The ROMYR Report: Ukraine, Political Analysis Quarterly
Spring-Summer 2003, No. 1 (15), Page 17
Romyr & Associates, ROMYR Public Relations
Kyiv, Ukraine; Toronto, Ontario, Canada; New York, New York

This year is the 70th anniversary of the 1932-33 famine-genocide in Ukraine. Ten years ago, on the 60th anniversary, public commemoration of this greatest tragedy in the history of the people of Ukraine was limited to condemnations expressed by President Leonid Krawchuk, a few Members of Parliament and senior government officials. On the 65th anniversary, President Kuchma issued a Decree designating the fourth Saturday of November as a memorial day for honouring the "victims of the holodomor" (famine-terror) - amended October 31, 2000 to include both "victims of the holodomor and political repressions of 1932-33." These declarations had little impact on many Ukrainians. The horrific events of 1932-33 either remained deeply buried in their subconscious or were simply unknown.

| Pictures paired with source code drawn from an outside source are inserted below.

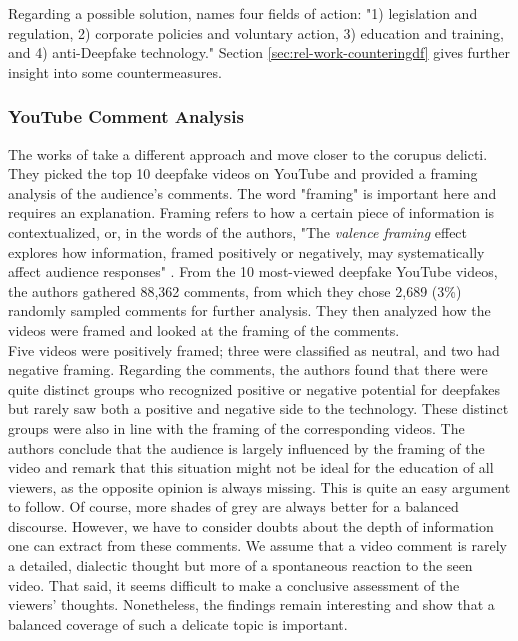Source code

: \documentclass[
  a4paper,  %
  twoside,  %
  bibliography=totoc,
  headsepline,
  cleardoublepage=empty,
  parskip=half,
  draft=false
]{scrbook}
\begin{document}
Regarding a possible solution,  names four fields of action: "1) legislation and regulation, 2) corporate policies and voluntary action, 3) education and training, and 4) anti-Deepfake technology." Section \ref{sec:rel-work-counteringdf} gives further insight into some countermeasures.

\subsubsection*{YouTube Comment Analysis}
The works of \citeauthor{leeBelieveNotBelieve2021} take a different approach and move closer to the corupus delicti. They picked the top 10 deepfake videos on YouTube and provided a framing analysis of the audience's comments. The word "framing" is important here and requires an explanation. Framing refers to how a certain piece of information is contextualized, or, in the words of the authors, "The \textit{valence framing} effect explores how information, framed positively or negatively, may systematically affect audience responses" \cite[p. 153]{leeBelieveNotBelieve2021}. From the 10 most-viewed deepfake YouTube videos, the authors gathered 88,362 comments, from which they chose 2,689 (3\%) randomly sampled comments for further analysis. They then analyzed how the videos were framed and looked at the framing of the comments.\\
Five videos were positively framed; three were classified as neutral, and two had negative framing. Regarding the comments, the authors found that there were quite distinct groups who recognized positive or negative potential for deepfakes but rarely saw both a positive and negative side to the technology. These distinct groups were also in line with the framing of the corresponding videos. The authors conclude that the audience is largely influenced by the framing of the video and remark that this situation might not be ideal for the education of all viewers, as the opposite opinion is always missing. This is quite an easy argument to follow. Of course, more shades of grey are always better for a balanced discourse. However, we have to consider doubts about the depth of information one can extract from these comments. We assume that a video comment is rarely a detailed, dialectic thought but more of a spontaneous reaction to the seen video. That said, it seems difficult to make a conclusive assessment of the viewers' thoughts. Nonetheless, the findings remain interesting and show that a balanced coverage of such a delicate topic is important.
\end{document}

Bill Clinton, President of the United States. Famine Monument, Kyiv, Ukraine, June 5, 2000

The 70th anniversary of the famine-genocide marks a turning point. Ukraine has spoken out clearly and officially at the Presidential, Parliamentary and Cabinet levels. A Presidential Decree dated March 20, 2002 established an organizing committee, chaired by the Prime Minister, and set out broad measures for planning and recognizing the anniversary locally, nationally and internationally. A Presidential Address to the People of Ukraine followed November 24, 2002. On November 28, 2002 the Verkhovna Rada passed two Resolutions. The first scheduled a parliamentary hearing for February 12, 2003 in memory of the victims.

The second, "condemning the policy of genocide by the leaders of the Soviet totalitarian regime against the citizens of Ukraine.," scheduled a special memorial meeting of Parliament in May 2003 and recommended to Cabinet a series of permanent measures for publicly commemorating the tragedy, including holding a competition to design a memorial. The President issued a Directive on "Further Measures in Relation to the 70th Anniversary of the Holodomor" December 6, 2002. On February 12, 2003, the President requested Cabinet to consider the establishment of a memorial complex, and the same day, the Verkhovna Rada held its planned parliamentary hearing, and confirmed its intention to hold a special meeting of parliament to formally commemorate the event.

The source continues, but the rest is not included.